- **About this task**:
Show every line of the data below that includes the word "from".

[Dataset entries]
%%

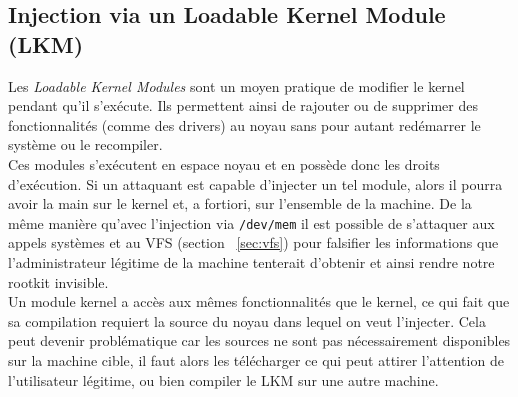 \documentclass[12pt]{article}
\begin{document}

    \subsection{Injection via un Loadable Kernel Module (LKM)}

        Les \textit{Loadable Kernel Modules} sont un moyen pratique de modifier le kernel pendant qu'il s'exécute. Ils permettent ainsi de rajouter ou de supprimer des fonctionnalités (comme des drivers) au noyau sans pour autant redémarrer le système ou le recompiler. \\
        
        Ces modules s'exécutent en espace noyau et en possède donc les droits d'exécution. Si un attaquant est capable d'injecter un tel module, alors il pourra avoir la main sur le kernel et, a fortiori, sur l'ensemble de la machine. De la même manière qu'avec l'injection via \texttt{/dev/mem} il est possible de s'attaquer aux appels systèmes et au VFS (section ~\ref{sec:vfs}) pour falsifier les informations que l'administrateur légitime de la machine tenterait d'obtenir et ainsi rendre notre rootkit invisible. \\
        
        Un module kernel a accès aux mêmes fonctionnalités que le kernel, ce qui fait que sa compilation requiert la source du noyau dans lequel on veut l'injecter. Cela peut devenir problématique car les sources ne sont pas nécessairement disponibles sur la machine cible, il faut alors les télécharger ce qui peut attirer l'attention de l'utilisateur légitime, ou bien compiler le LKM sur une autre machine. \\
        
\end{document}
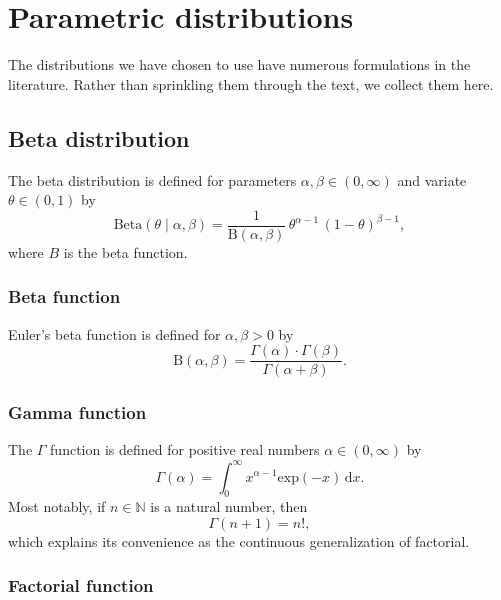 \documentclass[11pt]{report}
\begin{document}
  


\nocite{aitchison1982statistical}
\nocite{gelman2012we}

\clearpage
{}
{}


\appendix

\chapter{Parametric distributions}\label{chap:distributions}

The distributions we have chosen to use have numerous formulations in
the literature.  Rather than sprinkling them through the text, we
collect them here.

\section{Beta distribution}\label{sec:beta-distribution}

The beta distribution is defined for parameters $\alpha, \beta \in (0,
\infty)$ and variate $\theta \in (0, 1)$ by
\[
  \textrm{Beta}(\theta \mid \alpha, \beta)
  = \frac{1}{\textrm{B}(\alpha, \beta)}
  \, \theta^{\alpha - 1}
  \, (1 - \theta)^{\beta - 1},
\]
where $B$ is the beta function.

\subsection{Beta function}

Euler's beta function is defined for $\alpha, \beta > 0$ by
\[
  \textrm{B}(\alpha, \beta)
  = \frac{\Gamma(\alpha) \cdot \Gamma(\beta)}
         {\Gamma(\alpha + \beta)}.
\]

\subsection{Gamma function}

The $\Gamma$ function is defined for positive real numbers $\alpha \in
(0, \infty)$ by
\[
  \Gamma(\alpha) = \int_0^{\infty} x^{\alpha - 1} \textrm{exp}(-x) \, \textrm{d}x.
\]
Most notably, if $n \in \mathbb{N}$ is a natural number, then
\[
  \Gamma(n + 1) = n!,
\]
which explains its convenience as the continuous generalization of
factorial.

\subsection{Factorial function}
\end{document}
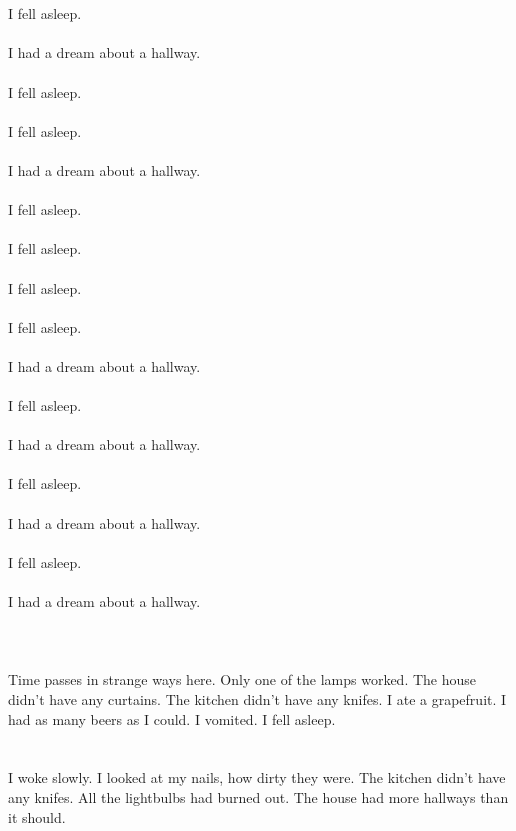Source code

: \documentclass{article}
\begin{document}
    \section{}
    I fell asleep.\\\\I had a dream about a hallway.\\\\ I fell asleep.\\\\ I fell asleep.\\\\I had a dream about a hallway.\\\\ I fell asleep.\\\\ I fell asleep.\\\\ I fell asleep.\\\\ I fell asleep.\\\\I had a dream about a hallway.\\\\ I fell asleep.\\\\I had a dream about a hallway.\\\\ I fell asleep.\\\\I had a dream about a hallway.\\\\ I fell asleep.\\\\I had a dream about a hallway.\\\\ 
    \newpage
    
    \section{}
    Time passes in strange ways here. Only one of the lamps worked. The house didn't have any curtains. The kitchen didn't have any knifes. I ate a grapefruit. I had as many beers as I could. I vomited. I fell asleep.  
    \newpage
    
    \section{}
    I woke slowly. I looked at my nails, how dirty they were. The kitchen didn't have any knifes. All the lightbulbs had burned out. The house had more hallways than it should.  
    \newpage
    
\end{document}
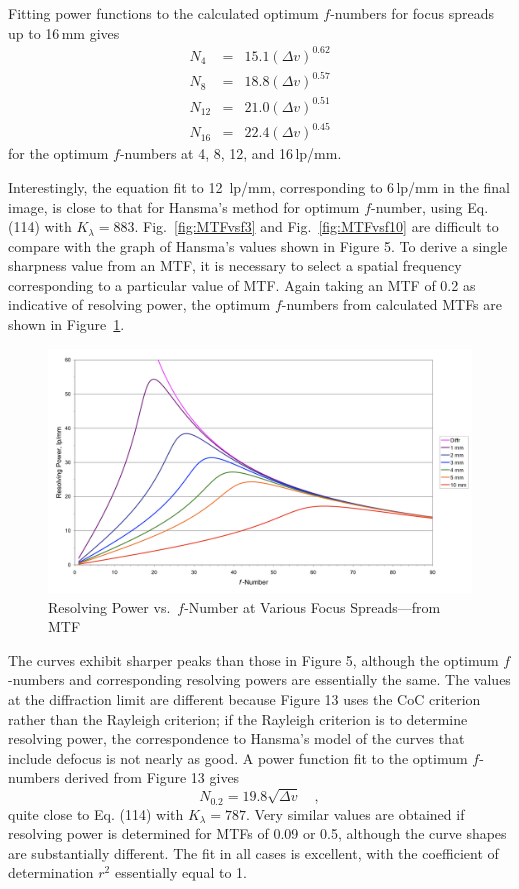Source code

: \documentclass[11pt, oneside]{scrartcl}   	%
\newcommand{\Dv}{\ensuremath{\Delta v}}
\begin{document}
Fitting power functions to the calculated optimum $f$-numbers for focus spreads up to 16\,mm gives
\begin{eqnarray}
N_4 &=&15.1(\Dv)^{0.62}\\
N_8 &=&18.8(\Dv)^{0.57}\\
N_{12} &=&21.0(\Dv)^{0.51}\\
N_{16} &=&22.4(\Dv)^{0.45}
\end{eqnarray}
for the optimum $f$-numbers at 4, 8, 12, and 16\,lp/mm.

Interestingly, the equation fit to 12 \,lp/mm, corresponding to 6\,lp/mm in the final image,
is close to that for Hansma’s method for optimum $f$-number, using Eq. (114) with $K_\lambda = 883$. Fig.~\ref{fig:MTFvsf3} and Fig.~\ref{fig:MTFvsf10} are difficult to compare with the graph of Hansma’s values shown in Figure 5. To derive a single sharpness value from an MTF, it is necessary to select a spatial frequency corresponding to a particular value of MTF. Again taking an MTF of 0.2 as indicative of resolving power, the optimum $f$-numbers from calculated MTFs are shown in Figure~\ref{fig:respow}.

\begin{figure}[htbp] %
   \centering
   \includegraphics[width=\linewidth]{figure/fig_dofd_13} 
   \caption{Resolving Power vs.\ $f$-Number at Various Focus Spreads---from MTF}
   \label{fig:respow}
\end{figure}

The curves exhibit sharper peaks than those in Figure 5, although the optimum $f$-numbers and corresponding resolving powers are essentially the same. The values at the diffraction limit are different because Figure 13 uses the CoC criterion rather than the Rayleigh criterion; if the Rayleigh criterion is to determine resolving power, the correspondence to Hansma’s model of the curves that include defocus is not nearly as good. A power function fit to the optimum $f$-numbers derived from Figure 13 gives
\begin{equation}
N_{0.2} = 19.8\sqrt{\Dv}\quad,
\end{equation}
quite close to Eq. (114) with $K_\lambda = 787$. Very similar values are obtained if resolving power is determined for MTFs of 0.09 or 0.5, although the curve shapes are substantially different. The fit in all cases is excellent, with the coefficient of determination $r^2$ essentially equal to 1.
\end{document}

%%

- **Solution for this problem**:
is close to that for Hansma’s method for optimum $f$-number, using Eq. (114) with $K_\lambda = 883$. Fig.~\ref{fig:MTFvsf3} and Fig.~\ref{fig:MTFvsf10} are difficult to compare with the graph of Hansma’s values shown in Figure 5. To derive a single sharpness value from an MTF, it is necessary to select a spatial frequency corresponding to a particular value of MTF. Again taking an MTF of 0.2 as indicative of resolving power, the optimum $f$-numbers from calculated MTFs are shown in Figure~\ref{fig:respow}.
   \caption{Resolving Power vs.\ $f$-Number at Various Focus Spreads---from MTF}
The curves exhibit sharper peaks than those in Figure 5, although the optimum $f$-numbers and corresponding resolving powers are essentially the same. The values at the diffraction limit are different because Figure 13 uses the CoC criterion rather than the Rayleigh criterion; if the Rayleigh criterion is to determine resolving power, the correspondence to Hansma’s model of the curves that include defocus is not nearly as good. A power function fit to the optimum $f$-numbers derived from Figure 13 gives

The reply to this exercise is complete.